*** Block opens ***

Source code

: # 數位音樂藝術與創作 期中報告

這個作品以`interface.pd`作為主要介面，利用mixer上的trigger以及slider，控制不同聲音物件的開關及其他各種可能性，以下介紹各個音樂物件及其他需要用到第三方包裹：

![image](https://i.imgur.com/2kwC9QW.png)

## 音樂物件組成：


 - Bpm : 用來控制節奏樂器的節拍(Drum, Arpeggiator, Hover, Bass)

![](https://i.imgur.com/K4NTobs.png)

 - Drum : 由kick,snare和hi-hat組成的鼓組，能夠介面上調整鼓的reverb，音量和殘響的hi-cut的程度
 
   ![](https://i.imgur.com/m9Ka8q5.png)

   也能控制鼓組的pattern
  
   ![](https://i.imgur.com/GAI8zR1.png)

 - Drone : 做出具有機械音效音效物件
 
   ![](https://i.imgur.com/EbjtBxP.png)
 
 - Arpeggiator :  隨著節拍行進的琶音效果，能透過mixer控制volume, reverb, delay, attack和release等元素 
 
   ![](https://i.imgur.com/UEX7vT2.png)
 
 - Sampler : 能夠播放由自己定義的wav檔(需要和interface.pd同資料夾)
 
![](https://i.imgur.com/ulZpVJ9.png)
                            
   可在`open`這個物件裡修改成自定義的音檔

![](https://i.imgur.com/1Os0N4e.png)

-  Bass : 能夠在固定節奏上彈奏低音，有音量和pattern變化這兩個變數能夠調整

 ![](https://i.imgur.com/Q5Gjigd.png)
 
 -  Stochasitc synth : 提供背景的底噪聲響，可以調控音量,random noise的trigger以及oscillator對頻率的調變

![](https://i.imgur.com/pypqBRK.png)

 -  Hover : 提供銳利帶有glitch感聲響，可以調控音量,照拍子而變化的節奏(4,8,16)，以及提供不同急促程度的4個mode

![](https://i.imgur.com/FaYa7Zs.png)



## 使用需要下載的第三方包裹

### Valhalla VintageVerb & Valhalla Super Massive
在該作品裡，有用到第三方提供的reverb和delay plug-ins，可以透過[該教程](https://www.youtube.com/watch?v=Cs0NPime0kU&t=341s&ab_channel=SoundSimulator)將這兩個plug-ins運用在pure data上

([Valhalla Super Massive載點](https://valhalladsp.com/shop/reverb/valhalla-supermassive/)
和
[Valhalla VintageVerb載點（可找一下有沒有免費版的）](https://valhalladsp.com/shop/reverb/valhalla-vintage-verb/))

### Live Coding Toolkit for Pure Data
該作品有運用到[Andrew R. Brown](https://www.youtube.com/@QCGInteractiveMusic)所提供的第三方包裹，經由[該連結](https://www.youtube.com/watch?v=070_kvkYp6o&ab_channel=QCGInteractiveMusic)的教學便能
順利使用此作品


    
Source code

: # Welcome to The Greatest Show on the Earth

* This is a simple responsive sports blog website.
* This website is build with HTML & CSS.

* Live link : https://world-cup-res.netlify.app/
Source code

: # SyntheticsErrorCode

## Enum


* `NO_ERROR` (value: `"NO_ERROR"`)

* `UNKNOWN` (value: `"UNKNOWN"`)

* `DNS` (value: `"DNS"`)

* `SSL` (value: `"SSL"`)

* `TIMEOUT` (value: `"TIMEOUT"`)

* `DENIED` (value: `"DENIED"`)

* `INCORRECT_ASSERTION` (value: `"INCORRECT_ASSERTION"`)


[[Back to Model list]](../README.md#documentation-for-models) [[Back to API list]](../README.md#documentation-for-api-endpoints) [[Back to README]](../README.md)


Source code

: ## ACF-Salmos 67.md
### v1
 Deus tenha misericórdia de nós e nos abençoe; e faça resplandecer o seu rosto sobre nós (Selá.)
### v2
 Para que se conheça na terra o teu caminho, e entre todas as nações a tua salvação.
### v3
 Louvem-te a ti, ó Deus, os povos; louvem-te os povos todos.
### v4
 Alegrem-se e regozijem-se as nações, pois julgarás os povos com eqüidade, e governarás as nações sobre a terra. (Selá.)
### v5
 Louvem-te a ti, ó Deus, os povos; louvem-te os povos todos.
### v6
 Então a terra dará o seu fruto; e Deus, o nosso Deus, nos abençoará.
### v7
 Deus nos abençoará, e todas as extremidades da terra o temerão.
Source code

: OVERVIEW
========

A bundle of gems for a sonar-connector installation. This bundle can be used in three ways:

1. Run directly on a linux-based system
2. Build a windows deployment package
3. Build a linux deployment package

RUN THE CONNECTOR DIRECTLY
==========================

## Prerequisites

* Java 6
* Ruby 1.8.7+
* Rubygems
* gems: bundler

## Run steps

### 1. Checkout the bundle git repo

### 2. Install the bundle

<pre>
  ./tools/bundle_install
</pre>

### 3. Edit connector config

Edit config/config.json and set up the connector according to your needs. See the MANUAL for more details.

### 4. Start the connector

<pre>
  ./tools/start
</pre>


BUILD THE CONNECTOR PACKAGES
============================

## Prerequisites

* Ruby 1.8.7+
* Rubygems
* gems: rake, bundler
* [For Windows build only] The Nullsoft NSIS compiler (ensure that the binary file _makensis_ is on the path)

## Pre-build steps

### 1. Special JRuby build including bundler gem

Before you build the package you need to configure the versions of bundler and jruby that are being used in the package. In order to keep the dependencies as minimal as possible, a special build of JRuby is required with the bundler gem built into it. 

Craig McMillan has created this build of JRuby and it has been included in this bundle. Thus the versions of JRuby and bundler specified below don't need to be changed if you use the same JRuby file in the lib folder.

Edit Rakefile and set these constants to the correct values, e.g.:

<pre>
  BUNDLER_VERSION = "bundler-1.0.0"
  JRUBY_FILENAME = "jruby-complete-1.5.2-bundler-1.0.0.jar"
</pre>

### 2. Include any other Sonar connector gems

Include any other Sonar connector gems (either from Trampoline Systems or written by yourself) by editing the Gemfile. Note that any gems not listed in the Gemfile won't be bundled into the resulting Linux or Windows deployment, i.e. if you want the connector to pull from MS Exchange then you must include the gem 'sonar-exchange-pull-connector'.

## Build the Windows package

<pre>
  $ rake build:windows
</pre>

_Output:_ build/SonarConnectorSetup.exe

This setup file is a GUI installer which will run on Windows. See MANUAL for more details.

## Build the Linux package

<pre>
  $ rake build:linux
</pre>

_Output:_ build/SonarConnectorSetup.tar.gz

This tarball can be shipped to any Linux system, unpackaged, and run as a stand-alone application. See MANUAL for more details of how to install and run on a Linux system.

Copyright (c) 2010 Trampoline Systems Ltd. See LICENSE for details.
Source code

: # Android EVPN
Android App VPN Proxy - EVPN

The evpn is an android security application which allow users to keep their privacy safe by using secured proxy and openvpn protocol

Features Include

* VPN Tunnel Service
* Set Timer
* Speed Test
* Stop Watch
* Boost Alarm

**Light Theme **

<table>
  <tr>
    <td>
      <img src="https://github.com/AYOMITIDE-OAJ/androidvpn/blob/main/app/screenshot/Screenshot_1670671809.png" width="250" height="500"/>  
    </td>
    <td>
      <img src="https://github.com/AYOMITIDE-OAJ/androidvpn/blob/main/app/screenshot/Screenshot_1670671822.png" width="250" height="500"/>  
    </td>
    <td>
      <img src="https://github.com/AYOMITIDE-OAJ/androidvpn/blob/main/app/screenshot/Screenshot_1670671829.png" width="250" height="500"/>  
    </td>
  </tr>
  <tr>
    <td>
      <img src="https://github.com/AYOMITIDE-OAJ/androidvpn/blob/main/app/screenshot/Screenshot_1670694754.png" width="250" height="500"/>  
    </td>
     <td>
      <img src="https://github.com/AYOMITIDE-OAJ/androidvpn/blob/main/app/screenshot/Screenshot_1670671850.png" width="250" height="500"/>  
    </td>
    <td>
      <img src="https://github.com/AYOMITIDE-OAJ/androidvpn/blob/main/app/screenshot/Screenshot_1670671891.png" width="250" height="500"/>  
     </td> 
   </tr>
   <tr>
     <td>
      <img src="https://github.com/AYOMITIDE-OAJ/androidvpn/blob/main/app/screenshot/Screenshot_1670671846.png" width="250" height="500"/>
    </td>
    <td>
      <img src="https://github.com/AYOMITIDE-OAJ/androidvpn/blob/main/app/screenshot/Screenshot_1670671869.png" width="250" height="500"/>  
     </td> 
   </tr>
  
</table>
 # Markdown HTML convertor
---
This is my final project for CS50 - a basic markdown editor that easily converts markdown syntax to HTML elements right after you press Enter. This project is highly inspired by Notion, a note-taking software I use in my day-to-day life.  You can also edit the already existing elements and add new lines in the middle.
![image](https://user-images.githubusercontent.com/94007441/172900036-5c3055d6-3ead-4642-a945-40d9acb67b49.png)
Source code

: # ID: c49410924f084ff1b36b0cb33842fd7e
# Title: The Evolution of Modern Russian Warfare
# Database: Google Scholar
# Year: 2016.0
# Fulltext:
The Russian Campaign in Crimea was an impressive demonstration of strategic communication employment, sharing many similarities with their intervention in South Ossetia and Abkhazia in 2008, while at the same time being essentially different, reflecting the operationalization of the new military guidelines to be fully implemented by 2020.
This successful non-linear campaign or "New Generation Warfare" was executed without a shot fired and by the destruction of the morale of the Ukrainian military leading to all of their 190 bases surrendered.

*** Block closes ***

What is being asked
Given the entries above, say how many lines include the word "Live", and write nothing besides the number.

Exercise solution
2